= Chan Kam Lee =

Practitioners of Lee-style tai chi believe Chan Kam Lee was a Taoist teacher who brought Taoist Arts to the West. According to Chee Soo, Chan Kam Lee established a Taoist Arts school in Red Lion Square in Holborn in 1930 teaching Lee-style tai chi, Qigong, Traditional Chinese Medicine and Feng Shou 'Hand of the Wind' kung fu, and used his knowledge of Chinese Medicine and Herbalism to adapt the Ch'ang Ming diet for Westerners. Chan Kam Lee is referenced in several books written by Chee Soo and published by HarperCollins, but there is no corroboration of his existence independent of Chee Soo's accounts.

==Taoist Arts club in London 1930==
- Chee Soo talked about his first meeting with his teacher in a radio interview with Brian Hayes on LBC in 1977:
No he was sitting there, just sitting there very quietly, and I went over to retrieve my ball, and I came up to the front of him to apologise, and I saw he was Chinese, and we got talking and he was an importer/exporter, very much alone he had no family, and I was of course actually an orphan and having no family of my own, and the friendship gradually grew and grew, and till eventually in actual fact after many meetings he invited me to his club in Holborn, Red Lion Square, which he had a little club meeting three or four times a week, and from then on I practised under him almost continuously.
- Lavinia Soo-Warr wrote about Chan Lee in an article in Combat magazine saying that he was a teacher of Taoist Arts from Weihai in Shandong province and derived from a religious or possibly political group called the "Sons of Reflected Light"." Lavinia says the Arts included martial arts and healing techniques including Daoyin breathing exercises which were not passed on openly during the time of the political upheavals of the Cultural Revolution in China 1966 - 1976 when Taoist practices like tai chi were banned.

==Business==
Chan Kam Lee is said to have been the last in line of the Lee family from Weihaiwei in northern China, and as he was an importer and exporter of precious and semi-precious stones, he travelled thousands of miles promoting his business, which was mainly between Hong Kong, Japan, Singapore and England.
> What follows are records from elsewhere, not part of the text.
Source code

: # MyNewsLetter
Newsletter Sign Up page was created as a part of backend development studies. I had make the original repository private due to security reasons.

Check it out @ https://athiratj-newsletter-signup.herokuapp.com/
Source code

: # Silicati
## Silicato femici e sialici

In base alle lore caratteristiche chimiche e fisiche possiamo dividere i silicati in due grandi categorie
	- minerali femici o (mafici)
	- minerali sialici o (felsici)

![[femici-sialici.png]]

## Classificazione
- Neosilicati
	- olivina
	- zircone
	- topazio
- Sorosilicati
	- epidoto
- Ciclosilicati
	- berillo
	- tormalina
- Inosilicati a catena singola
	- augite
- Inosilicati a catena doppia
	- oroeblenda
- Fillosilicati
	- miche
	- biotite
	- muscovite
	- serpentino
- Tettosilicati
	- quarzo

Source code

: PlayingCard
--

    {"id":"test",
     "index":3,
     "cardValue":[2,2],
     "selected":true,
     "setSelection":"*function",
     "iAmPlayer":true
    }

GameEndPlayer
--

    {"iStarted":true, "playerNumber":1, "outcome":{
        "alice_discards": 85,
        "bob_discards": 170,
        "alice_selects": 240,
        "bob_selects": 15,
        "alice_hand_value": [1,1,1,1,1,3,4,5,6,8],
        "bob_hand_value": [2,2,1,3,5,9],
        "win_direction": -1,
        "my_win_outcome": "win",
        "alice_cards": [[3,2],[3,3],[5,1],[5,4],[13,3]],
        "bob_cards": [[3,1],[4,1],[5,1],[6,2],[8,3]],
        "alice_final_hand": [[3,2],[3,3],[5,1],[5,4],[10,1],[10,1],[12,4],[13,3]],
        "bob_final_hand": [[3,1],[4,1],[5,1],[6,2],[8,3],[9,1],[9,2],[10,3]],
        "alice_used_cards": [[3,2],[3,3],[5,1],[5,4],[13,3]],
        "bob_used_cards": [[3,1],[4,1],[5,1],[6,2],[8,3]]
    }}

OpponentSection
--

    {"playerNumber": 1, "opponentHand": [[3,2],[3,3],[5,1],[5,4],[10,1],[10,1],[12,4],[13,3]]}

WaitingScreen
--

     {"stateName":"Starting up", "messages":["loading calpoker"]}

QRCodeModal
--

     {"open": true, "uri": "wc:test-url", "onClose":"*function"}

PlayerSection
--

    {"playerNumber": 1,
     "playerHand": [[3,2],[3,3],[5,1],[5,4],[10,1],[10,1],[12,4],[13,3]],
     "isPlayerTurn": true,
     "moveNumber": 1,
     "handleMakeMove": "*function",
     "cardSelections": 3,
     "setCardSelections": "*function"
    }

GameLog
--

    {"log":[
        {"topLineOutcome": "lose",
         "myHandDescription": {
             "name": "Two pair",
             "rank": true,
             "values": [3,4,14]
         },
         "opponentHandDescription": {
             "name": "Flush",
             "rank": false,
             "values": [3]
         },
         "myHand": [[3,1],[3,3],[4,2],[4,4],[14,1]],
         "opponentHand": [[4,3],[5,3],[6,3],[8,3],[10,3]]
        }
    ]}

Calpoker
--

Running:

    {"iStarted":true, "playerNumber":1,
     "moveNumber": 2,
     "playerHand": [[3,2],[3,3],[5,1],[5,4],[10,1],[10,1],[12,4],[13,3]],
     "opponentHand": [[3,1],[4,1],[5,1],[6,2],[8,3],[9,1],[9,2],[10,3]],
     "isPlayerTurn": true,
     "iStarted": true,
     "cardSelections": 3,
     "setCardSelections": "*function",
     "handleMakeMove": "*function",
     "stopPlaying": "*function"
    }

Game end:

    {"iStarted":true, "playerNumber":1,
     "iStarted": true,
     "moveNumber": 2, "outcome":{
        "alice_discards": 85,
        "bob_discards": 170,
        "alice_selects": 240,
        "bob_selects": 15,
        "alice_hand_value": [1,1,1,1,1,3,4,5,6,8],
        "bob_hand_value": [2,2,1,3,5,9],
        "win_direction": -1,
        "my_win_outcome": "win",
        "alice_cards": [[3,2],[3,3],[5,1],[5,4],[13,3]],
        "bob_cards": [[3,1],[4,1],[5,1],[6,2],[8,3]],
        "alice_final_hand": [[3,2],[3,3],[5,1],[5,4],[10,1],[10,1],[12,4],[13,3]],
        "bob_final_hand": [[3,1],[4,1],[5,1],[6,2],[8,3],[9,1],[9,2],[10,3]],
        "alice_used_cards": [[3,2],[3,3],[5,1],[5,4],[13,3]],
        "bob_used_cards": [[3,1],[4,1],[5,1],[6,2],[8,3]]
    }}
After he had built up a stable business he finally set up his main office in London, and from there he did most of his trade.

==Arts==
Chee Soo says that, after a while, Chan Kam Lee began to get restless, and he sought an outlet for his physical, mental and spiritual needs. As a result, he established a small and select class in a schoolroom in Red Lion Square, near Holborn, in Central London, teaching and practising his Chinese Taoist arts. He catered only for his own personal friends and their sons, so the total number of his students was very small, and at the most there were only a dozen people attending. All of them were in business and travelled quite a lot, so the average attendance at any one time was only in the region of six people. However, this did not deter Chan Lee for he was able to keep up his own practice as well, which was the main objective in the first place, so he was very happy.

==Death and legacy==
According to Chee Soo's account:
"In the winter of 1953-4, Chan Lee died, off the coast of China, near Canton, when the ship he was travelling in sank in a severe storm," Chan Lee's student went on to teach the Taoist Arts and during the cultural revolution his group was the largest group teaching Taoist Arts in the world. After the death of Chee Soo in 1994 several groups have continued to teach the Taoist Arts of the Lee family style in Britain, France, Germany, the Netherlands, and in other countries around the world.